Carole Delga se livre à La Lettre M devant 250 décideurs locaux

Carole Delga, présidente PS de la Région Occitanie, était l’invitée du Petit Dej’ de La Lettre M, organisé le 3 mai au centre de congrès Pierre Baudis, à Toulouse. L’occasion pour Hubert Vialatte, rédacteur en chef, de l’interroger pendant 1h30 sur les sujets qui intéressent de près les chefs d’entreprise et les décideurs du territoire, devant un parterre de près de 250 personnes. Au menu : développement économique, aide aux entreprises, stratégie d’innovation, LGV, relations avec Jean-Luc Moudenc, prochaines échéances électorales… Morceaux choisis.

La nouvelle agence de développement économique Ad’Occ : « Pour être efficace en matière de soutien à l’économie, nous avions besoin d’un bras armé fort. Ad’Occ, née de la fusion de six agences existantes, accompagne les entreprises dans toutes les phases de leur développement, y compris à l’international.
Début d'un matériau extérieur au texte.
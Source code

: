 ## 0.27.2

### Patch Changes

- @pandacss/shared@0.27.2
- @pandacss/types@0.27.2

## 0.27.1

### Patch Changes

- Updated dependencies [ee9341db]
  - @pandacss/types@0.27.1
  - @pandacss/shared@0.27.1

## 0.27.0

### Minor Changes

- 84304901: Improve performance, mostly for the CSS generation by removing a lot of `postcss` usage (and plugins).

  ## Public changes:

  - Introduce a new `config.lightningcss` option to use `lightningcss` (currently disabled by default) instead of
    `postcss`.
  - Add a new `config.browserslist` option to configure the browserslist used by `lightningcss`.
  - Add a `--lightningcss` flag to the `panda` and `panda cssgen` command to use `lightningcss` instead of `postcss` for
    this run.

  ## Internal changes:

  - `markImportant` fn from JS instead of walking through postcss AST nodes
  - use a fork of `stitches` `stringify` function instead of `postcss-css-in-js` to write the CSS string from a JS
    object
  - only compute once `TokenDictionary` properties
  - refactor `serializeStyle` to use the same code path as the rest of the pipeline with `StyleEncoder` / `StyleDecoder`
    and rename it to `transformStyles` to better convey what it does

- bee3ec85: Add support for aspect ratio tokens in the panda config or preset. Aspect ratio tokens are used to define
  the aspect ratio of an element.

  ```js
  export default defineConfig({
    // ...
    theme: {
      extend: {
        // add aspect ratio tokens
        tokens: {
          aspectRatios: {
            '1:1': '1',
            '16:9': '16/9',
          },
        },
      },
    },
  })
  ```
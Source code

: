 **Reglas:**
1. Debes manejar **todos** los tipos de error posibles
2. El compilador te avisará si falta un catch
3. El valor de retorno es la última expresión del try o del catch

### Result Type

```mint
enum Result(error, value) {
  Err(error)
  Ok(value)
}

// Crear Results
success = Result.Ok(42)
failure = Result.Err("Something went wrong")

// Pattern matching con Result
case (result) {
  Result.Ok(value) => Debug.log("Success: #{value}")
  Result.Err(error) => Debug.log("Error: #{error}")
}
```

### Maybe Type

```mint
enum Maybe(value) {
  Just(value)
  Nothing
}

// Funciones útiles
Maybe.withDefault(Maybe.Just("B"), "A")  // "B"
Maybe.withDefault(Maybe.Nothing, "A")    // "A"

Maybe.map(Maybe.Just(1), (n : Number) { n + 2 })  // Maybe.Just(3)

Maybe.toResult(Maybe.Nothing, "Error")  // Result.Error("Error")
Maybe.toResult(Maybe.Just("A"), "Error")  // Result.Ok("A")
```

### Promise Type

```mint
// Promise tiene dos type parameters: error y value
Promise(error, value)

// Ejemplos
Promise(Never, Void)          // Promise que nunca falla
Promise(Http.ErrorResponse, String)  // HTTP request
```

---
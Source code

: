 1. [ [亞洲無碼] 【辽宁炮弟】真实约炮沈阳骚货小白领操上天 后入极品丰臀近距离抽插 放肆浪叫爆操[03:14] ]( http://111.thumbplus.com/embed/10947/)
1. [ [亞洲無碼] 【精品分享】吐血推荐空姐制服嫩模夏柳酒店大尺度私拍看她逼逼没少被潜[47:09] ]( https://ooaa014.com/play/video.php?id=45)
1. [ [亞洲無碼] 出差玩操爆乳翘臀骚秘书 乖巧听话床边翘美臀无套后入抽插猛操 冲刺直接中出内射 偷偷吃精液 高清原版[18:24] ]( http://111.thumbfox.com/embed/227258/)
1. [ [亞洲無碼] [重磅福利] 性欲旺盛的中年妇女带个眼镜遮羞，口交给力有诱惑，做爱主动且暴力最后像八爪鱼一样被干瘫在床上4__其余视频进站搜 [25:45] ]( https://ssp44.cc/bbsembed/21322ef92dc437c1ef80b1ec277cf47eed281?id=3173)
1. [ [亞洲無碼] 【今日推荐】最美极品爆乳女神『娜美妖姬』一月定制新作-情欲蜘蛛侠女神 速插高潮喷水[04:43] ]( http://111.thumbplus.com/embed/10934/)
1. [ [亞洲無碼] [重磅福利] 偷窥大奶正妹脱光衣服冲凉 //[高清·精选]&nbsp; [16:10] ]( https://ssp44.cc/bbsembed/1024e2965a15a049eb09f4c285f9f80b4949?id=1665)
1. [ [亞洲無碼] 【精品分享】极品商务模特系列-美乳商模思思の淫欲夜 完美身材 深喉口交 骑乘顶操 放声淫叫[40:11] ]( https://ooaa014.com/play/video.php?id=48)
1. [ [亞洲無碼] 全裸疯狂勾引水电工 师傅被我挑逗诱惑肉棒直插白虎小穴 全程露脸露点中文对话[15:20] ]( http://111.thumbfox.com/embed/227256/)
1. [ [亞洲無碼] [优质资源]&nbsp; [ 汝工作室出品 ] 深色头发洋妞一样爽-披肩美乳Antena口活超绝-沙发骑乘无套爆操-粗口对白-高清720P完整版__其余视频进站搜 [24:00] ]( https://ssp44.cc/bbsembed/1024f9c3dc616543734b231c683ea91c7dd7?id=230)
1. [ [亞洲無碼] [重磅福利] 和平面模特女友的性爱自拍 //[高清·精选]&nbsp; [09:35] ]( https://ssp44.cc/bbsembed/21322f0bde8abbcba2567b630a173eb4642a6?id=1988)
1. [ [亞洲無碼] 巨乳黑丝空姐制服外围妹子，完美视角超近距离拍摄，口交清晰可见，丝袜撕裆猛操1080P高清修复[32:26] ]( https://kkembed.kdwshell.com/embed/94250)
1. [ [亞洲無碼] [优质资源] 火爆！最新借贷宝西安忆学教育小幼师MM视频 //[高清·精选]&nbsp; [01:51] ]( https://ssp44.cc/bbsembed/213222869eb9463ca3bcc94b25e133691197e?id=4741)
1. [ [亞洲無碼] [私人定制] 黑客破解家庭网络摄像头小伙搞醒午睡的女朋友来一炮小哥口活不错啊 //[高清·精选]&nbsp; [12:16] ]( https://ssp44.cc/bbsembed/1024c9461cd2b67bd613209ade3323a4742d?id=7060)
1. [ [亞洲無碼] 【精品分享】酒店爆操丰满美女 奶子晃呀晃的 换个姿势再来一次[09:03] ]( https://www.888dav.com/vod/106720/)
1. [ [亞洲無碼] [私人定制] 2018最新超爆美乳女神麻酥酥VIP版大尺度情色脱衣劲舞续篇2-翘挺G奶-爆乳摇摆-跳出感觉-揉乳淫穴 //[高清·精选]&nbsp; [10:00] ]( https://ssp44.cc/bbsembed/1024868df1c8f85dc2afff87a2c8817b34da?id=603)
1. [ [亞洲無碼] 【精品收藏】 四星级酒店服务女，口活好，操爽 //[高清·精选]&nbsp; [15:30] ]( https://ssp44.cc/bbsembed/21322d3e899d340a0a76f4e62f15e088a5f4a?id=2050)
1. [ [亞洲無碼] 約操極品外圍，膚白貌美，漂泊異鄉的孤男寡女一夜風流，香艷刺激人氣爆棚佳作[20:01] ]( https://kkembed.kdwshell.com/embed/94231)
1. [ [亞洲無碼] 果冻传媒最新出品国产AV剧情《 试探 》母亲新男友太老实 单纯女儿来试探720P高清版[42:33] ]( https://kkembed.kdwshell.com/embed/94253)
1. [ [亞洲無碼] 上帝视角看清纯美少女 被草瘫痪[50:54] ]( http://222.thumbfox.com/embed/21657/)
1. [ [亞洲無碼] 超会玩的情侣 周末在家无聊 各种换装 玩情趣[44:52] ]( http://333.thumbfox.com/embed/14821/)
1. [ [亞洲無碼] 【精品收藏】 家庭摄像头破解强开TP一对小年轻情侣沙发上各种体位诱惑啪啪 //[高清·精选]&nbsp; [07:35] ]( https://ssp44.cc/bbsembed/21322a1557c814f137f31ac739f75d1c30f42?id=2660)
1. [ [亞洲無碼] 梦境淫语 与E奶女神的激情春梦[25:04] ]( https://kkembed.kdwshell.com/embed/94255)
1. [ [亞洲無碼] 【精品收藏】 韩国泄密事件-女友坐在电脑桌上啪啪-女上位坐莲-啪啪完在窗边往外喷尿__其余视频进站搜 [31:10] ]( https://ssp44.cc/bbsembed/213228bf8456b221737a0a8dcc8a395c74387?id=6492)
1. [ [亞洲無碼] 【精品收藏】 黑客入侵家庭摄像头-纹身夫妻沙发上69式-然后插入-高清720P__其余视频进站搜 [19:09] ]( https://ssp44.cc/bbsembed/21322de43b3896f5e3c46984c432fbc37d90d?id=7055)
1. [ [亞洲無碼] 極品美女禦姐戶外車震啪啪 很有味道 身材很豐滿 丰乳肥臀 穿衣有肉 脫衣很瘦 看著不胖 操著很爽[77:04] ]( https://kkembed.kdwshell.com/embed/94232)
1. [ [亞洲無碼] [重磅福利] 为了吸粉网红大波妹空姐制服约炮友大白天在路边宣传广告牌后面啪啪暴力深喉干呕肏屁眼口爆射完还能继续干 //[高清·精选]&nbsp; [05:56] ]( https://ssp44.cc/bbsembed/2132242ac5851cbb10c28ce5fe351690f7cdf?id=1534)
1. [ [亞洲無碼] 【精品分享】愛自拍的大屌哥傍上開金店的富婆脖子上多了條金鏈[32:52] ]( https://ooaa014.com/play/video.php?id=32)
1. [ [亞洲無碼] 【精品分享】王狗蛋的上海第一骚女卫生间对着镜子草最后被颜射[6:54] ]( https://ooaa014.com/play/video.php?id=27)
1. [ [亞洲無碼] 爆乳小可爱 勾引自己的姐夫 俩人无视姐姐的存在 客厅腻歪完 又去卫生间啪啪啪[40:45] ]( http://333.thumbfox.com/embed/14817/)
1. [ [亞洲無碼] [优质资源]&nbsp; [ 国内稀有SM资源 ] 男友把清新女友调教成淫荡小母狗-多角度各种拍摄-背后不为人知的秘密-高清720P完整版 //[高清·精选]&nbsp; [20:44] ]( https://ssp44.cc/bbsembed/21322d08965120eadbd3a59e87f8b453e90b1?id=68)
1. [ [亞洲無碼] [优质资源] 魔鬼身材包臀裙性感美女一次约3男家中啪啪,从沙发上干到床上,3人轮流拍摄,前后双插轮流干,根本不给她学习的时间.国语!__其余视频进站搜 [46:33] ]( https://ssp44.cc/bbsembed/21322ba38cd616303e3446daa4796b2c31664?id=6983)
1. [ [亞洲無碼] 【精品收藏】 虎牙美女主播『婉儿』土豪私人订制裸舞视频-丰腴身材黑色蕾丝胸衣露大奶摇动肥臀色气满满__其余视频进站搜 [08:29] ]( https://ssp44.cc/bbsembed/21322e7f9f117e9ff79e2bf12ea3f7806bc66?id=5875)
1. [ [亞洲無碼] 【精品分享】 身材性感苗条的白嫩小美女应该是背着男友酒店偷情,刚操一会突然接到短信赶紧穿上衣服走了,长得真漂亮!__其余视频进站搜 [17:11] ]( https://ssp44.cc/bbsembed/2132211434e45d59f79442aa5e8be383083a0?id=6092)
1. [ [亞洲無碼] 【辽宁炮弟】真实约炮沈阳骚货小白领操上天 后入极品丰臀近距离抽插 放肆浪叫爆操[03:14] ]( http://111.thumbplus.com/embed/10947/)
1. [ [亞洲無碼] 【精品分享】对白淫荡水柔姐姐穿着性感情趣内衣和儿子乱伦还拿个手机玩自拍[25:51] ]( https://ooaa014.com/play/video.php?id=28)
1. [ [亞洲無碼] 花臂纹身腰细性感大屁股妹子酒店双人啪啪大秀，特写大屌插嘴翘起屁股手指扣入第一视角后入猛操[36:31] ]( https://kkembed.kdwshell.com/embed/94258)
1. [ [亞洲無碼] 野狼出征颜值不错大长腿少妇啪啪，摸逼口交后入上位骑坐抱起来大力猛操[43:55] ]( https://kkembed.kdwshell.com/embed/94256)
L’agence œuvre également à l’attractivité du territoire auprès des investisseurs étrangers potentiels et au soutien à l’innovation. Le tout, dans une logique territoriale. Ainsi, Ad’Occ disposera au minimum d’une implantation dans chacun des 13 départements d’Occitanie. Et nous avons voulu bâtir une action qui ne soit pas redondante, mais bien complémentaire, avec celle d’autres structures comme les CCI, les chambres de métiers et de l’artisanat, les pôles de compétitivité et les clusters. Avec un référent unique par entreprise. Sur ce point, je suis intraitable ! La mission d’un chef d’entreprise est de développer son entreprise, pas de se prendre la tête avec les méandres administratifs… »

L’emploi : « C’est mon premier combat. Notre région vit un développement économique favorable. Mais paradoxalement, nous sommes la 2e région française avec le taux de chômage le plus élevé. Car notre croissance démographique est très forte. Ainsi, chaque année, notre territoire doit créer 22 000 emplois pour que le chômage n’augmente pas. C’est évidemment un challenge. Au-delà du Plan BTP lancé au début du mandat, la Région travaille aux côtés de Pôle Emploi pour faire en sorte, notamment, que les besoins des entreprises soient pourvus. Car il existe aujourd’hui 15 000 emplois non pourvus dans la région. Certains secteurs, dans l’hôtellerie-restauration, les services à la personne, mais aussi l’aéronautique, ont du mal à recruter.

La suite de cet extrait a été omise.